11. Though it is contended that the claimant is able to maintain herself, the evidence of RW 1 and Ext. A1 and Ext. XI series are totally insufficient to establish that the claimant is actually in receipt of any amount so as to take her out of the sweep of the expression "person unable to maintain herself."
12.The learned Counsel for the petitioner then submits that the petitioner has now been directed to pay an amount of Rs. 2000/- per mensem while the ex parte order which he had got set aside, had directed him only to pay an amount of Rs. 1000/ per mensem. He is now exposed to a higher liability to pay maintenance. It is submitted that in these circumstances the quantum of maintenance awarded may be reduced.
13. I take note of the fact that at the time of filing the petition, the petitioner was admittedly getting an amount of Rs. 9000/- by way of monthly income. This is the admitted version of the petitioner. The petitioner, it is further indicated has married again and that must also be reckoned as an indication of his affluence. It would be puerile to assume that he willingly undertook the responsibilities of matrimony again, if he were not in a position to meet the requirements and obligations of such further matrimony.
14. The learned Counsel for the petitioner submits and relies upon the inputs which are available on record to contend that the petitioner is not now employed abroad. Convincing data about such subsequent event is not certainly available. A decision must be reckoned as rendered on the situation and state of affairs as on the date of the petition. If the petitioner has a case that he lost his employment abroad and has returned to India, that can certainly be a valid reason for modification/alteration of the maintenance order. I am not persuaded to agree that on that ground the quantum deserves to be modified in this Revision.
15. Though the ex parte order directed payment of only an amount of Rs. 1000/-per mensem I see no reason to interfere with quantum fixed as it is evident that such quantification was made before the specific admission was obtained from the petitioner of his monthly income when he was admittedly employed abroad.

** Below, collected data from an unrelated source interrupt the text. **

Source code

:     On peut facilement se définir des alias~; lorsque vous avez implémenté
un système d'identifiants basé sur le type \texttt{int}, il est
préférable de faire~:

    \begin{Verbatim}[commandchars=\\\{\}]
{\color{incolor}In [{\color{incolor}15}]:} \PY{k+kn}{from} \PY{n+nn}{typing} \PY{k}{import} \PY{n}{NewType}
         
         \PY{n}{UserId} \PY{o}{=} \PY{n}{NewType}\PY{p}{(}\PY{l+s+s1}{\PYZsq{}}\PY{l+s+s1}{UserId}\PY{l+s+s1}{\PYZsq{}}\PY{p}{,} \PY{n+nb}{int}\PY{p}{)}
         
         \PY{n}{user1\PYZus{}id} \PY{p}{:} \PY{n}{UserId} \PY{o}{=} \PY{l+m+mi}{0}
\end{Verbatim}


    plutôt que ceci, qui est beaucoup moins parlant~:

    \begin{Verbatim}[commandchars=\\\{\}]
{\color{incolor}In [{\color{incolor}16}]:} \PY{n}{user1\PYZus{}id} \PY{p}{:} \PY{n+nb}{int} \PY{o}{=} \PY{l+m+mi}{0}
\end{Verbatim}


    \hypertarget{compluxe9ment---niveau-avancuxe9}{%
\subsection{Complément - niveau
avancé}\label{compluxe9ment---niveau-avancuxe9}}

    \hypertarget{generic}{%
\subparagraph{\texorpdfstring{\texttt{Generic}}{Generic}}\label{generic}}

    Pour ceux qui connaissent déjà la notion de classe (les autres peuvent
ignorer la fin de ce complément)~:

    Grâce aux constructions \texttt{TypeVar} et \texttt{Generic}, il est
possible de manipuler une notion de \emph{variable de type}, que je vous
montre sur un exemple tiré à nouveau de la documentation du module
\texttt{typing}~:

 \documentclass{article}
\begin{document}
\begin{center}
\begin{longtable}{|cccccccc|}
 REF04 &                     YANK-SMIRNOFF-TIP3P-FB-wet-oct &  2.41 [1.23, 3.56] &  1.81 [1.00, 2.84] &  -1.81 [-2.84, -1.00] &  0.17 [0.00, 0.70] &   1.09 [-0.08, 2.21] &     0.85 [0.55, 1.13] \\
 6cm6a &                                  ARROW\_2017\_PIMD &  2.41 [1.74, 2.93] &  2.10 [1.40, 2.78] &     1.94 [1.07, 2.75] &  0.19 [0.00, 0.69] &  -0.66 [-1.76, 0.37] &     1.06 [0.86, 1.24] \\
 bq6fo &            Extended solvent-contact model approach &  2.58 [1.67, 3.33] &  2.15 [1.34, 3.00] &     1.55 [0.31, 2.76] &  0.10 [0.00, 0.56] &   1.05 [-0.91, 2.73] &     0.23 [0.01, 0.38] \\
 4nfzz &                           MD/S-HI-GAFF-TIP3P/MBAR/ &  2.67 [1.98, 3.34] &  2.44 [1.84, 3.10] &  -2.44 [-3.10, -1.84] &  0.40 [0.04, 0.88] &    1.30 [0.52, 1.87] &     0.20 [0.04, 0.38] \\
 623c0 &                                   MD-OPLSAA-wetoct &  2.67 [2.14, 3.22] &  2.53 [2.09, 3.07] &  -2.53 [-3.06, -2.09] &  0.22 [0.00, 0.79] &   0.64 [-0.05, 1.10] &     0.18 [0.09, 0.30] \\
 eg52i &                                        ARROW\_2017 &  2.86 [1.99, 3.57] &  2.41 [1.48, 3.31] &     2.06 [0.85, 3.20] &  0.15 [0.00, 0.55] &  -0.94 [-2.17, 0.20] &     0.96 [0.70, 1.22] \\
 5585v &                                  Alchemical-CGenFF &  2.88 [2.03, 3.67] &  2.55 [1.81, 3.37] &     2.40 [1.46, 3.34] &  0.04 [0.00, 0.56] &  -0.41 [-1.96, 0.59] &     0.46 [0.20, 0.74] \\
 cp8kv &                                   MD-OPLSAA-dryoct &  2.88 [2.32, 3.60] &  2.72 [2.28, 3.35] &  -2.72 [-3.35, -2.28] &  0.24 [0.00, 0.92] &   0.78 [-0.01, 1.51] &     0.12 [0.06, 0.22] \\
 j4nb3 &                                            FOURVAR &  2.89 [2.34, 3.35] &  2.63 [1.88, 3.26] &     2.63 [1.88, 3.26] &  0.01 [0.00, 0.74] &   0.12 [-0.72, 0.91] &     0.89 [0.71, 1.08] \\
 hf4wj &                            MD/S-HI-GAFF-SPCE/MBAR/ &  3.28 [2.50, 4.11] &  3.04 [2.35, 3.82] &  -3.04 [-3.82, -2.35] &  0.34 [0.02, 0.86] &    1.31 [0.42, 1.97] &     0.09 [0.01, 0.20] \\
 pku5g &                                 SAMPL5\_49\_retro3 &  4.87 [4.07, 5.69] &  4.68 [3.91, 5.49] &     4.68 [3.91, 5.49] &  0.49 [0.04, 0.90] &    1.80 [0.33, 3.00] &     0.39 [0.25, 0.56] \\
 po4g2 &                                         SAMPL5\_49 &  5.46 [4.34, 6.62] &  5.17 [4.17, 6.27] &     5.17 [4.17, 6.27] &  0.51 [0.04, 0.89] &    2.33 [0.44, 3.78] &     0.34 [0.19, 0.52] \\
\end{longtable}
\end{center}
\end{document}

16. The quantum fixed by the Court below is according to me, in tandem with the evidence available about the means of the petitioner and the needs of the claimant. I am not persuaded to agree that the quantum fixed by the Court before deserves to be interfered with invoking the revisional jurisdiction of superintendence and correction.
17. In the result, this revision petition is dismissed. But I may hasten to observe that the dismissal of this revision petition will not in any way fetter the rights of the petitioner to seek alteration of the maintenance awarded, if sufficient circumstances exist justifying such alteration.